Using a device known as an atom interferometer, the researchers used laser beams to split the matter waves in two, then recombined the waves in a way that creates an interference pattern. When the atoms are in “freefall,” or a microgravity environment, the measurements “are sensitive to inertial forces, like the gravitational field,” Lachmann said. “The sensitivity scales quadratically with the time the BEC spends in the interferometer,” Lachmann said, adding that when doing this kind of experiment on Earth “you always have the problem that the BEC crashes to the ground after a short time… In space you have microgravity conditions, so it can in principle be observed as long as you want.”
This new research “paves the way for quantum sensors in space that could be used to conduct experiments that are not possible on Earth,” Liang Liu, a researcher at the Chinese Academy of Sciences in Shanghai who was not involved in the study, wrote in an accompanying Nature News & Views article. “Examples include detecting gravitational waves in a frequency range that is not usually accessible, sensing possible ultralight dark-matter particles and observing subtle effects associated with Einstein’s general theory of relativity. Who knows what mysteries of the universe could be revealed by spaceborne quantum sensors.”
Before scientists could perform this experiment in space, they first had to find a way to miniaturize the scientific equipment needed to produce BECs. “Normally, such a device fills a whole laboratory room,” Stephan Seidel, a co-author at the University of Hanover, said in a statement. “Designing a system so compact and robust that it can fly on a sounding rocket has been a major challenge for scientists and engineers.” The sounding rocket stands only about 8.2 feet (2.5 meters) tall and measures 20 inches (0.5 m) in diameter.

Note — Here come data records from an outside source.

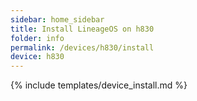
 ```yaml
---
sidebar: home_sidebar
title: Install LineageOS on h830
folder: info
permalink: /devices/h830/install
device: h830
---
```

{% include templates/device_install.md %}
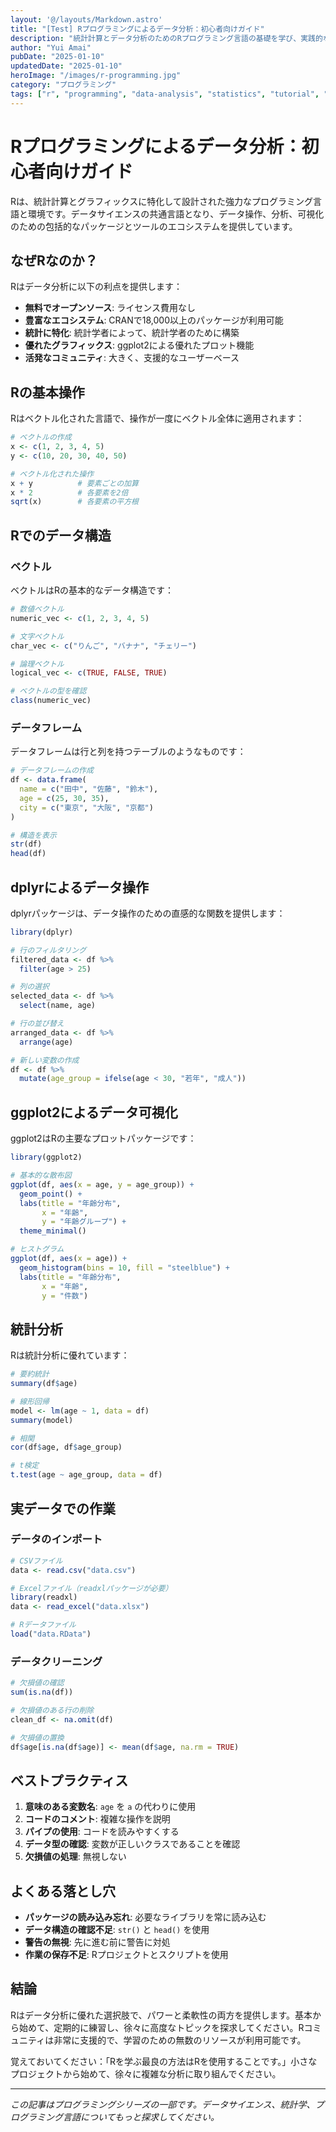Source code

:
 ```yaml
---
layout: '@/layouts/Markdown.astro'
title: "[Test] Rプログラミングによるデータ分析：初心者向けガイド"
description: "統計計算とデータ分析のためのRプログラミング言語の基礎を学び、実践的な例とベストプラクティスを身につけましょう。"
author: "Yui Amai"
pubDate: "2025-01-10"
updatedDate: "2025-01-10"
heroImage: "/images/r-programming.jpg"
category: "プログラミング"
tags: ["r", "programming", "data-analysis", "statistics", "tutorial", "data-science"]
---
```


# Rプログラミングによるデータ分析：初心者向けガイド

Rは、統計計算とグラフィックスに特化して設計された強力なプログラミング言語と環境です。データサイエンスの共通言語となり、データ操作、分析、可視化のための包括的なパッケージとツールのエコシステムを提供しています。

## なぜRなのか？

Rはデータ分析に以下の利点を提供します：

- **無料でオープンソース**: ライセンス費用なし
- **豊富なエコシステム**: CRANで18,000以上のパッケージが利用可能
- **統計に特化**: 統計学者によって、統計学者のために構築
- **優れたグラフィックス**: ggplot2による優れたプロット機能
- **活発なコミュニティ**: 大きく、支援的なユーザーベース

## Rの基本操作

Rはベクトル化された言語で、操作が一度にベクトル全体に適用されます：

```r
# ベクトルの作成
x <- c(1, 2, 3, 4, 5)
y <- c(10, 20, 30, 40, 50)

# ベクトル化された操作
x + y          # 要素ごとの加算
x * 2          # 各要素を2倍
sqrt(x)        # 各要素の平方根
```

## Rでのデータ構造

### ベクトル

ベクトルはRの基本的なデータ構造です：

```r
# 数値ベクトル
numeric_vec <- c(1, 2, 3, 4, 5)

# 文字ベクトル
char_vec <- c("りんご", "バナナ", "チェリー")

# 論理ベクトル
logical_vec <- c(TRUE, FALSE, TRUE)

# ベクトルの型を確認
class(numeric_vec)
```

### データフレーム

データフレームは行と列を持つテーブルのようなものです：

```r
# データフレームの作成
df <- data.frame(
  name = c("田中", "佐藤", "鈴木"),
  age = c(25, 30, 35),
  city = c("東京", "大阪", "京都")
)

# 構造を表示
str(df)
head(df)
```

## dplyrによるデータ操作

dplyrパッケージは、データ操作のための直感的な関数を提供します：

```r
library(dplyr)

# 行のフィルタリング
filtered_data <- df %>% 
  filter(age > 25)

# 列の選択
selected_data <- df %>% 
  select(name, age)

# 行の並び替え
arranged_data <- df %>% 
  arrange(age)

# 新しい変数の作成
df <- df %>% 
  mutate(age_group = ifelse(age < 30, "若年", "成人"))
```

## ggplot2によるデータ可視化

ggplot2はRの主要なプロットパッケージです：

```r
library(ggplot2)

# 基本的な散布図
ggplot(df, aes(x = age, y = age_group)) +
  geom_point() +
  labs(title = "年齢分布",
       x = "年齢",
       y = "年齢グループ") +
  theme_minimal()

# ヒストグラム
ggplot(df, aes(x = age)) +
  geom_histogram(bins = 10, fill = "steelblue") +
  labs(title = "年齢分布",
       x = "年齢",
       y = "件数")
```

## 統計分析

Rは統計分析に優れています：

```r
# 要約統計
summary(df$age)

# 線形回帰
model <- lm(age ~ 1, data = df)
summary(model)

# 相関
cor(df$age, df$age_group)

# t検定
t.test(age ~ age_group, data = df)
```

## 実データでの作業

### データのインポート

```r
# CSVファイル
data <- read.csv("data.csv")

# Excelファイル（readxlパッケージが必要）
library(readxl)
data <- read_excel("data.xlsx")

# Rデータファイル
load("data.RData")
```

### データクリーニング

```r
# 欠損値の確認
sum(is.na(df))

# 欠損値のある行の削除
clean_df <- na.omit(df)

# 欠損値の置換
df$age[is.na(df$age)] <- mean(df$age, na.rm = TRUE)
```

## ベストプラクティス

1. **意味のある変数名**: `age` を `a` の代わりに使用
2. **コードのコメント**: 複雑な操作を説明
3. **パイプの使用**: コードを読みやすくする
4. **データ型の確認**: 変数が正しいクラスであることを確認
5. **欠損値の処理**: 無視しない

## よくある落とし穴

- **パッケージの読み込み忘れ**: 必要なライブラリを常に読み込む
- **データ構造の確認不足**: `str()` と `head()` を使用
- **警告の無視**: 先に進む前に警告に対処
- **作業の保存不足**: Rプロジェクトとスクリプトを使用

## 結論

Rはデータ分析に優れた選択肢で、パワーと柔軟性の両方を提供します。基本から始めて、定期的に練習し、徐々に高度なトピックを探求してください。Rコミュニティは非常に支援的で、学習のための無数のリソースが利用可能です。

覚えておいてください：「Rを学ぶ最良の方法はRを使用することです。」小さなプロジェクトから始めて、徐々に複雑な分析に取り組んでください。

---

*この記事はプログラミングシリーズの一部です。データサイエンス、統計学、プログラミング言語についてもっと探求してください。*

Since the MAIUS mission launched, a similar experiment known as the Cold Atom Laboratory has been sent to the International Space Station. The Cold Atom Laboratory, which launched to the space station in May, has since created BECs by cooling a cloud of rubidium atoms, much like the MAIUS mission.
Rubidium is “one of the easiest atomic species to cool the cloud down until condensation,” Lachmann said, “but it is of course possible to do this with other species. For the next two MAIUS-missions (MAIUS-2 and -3) we will add Potassium-41 as a second species.” Those missions will launch sometime in 2018 and 2019.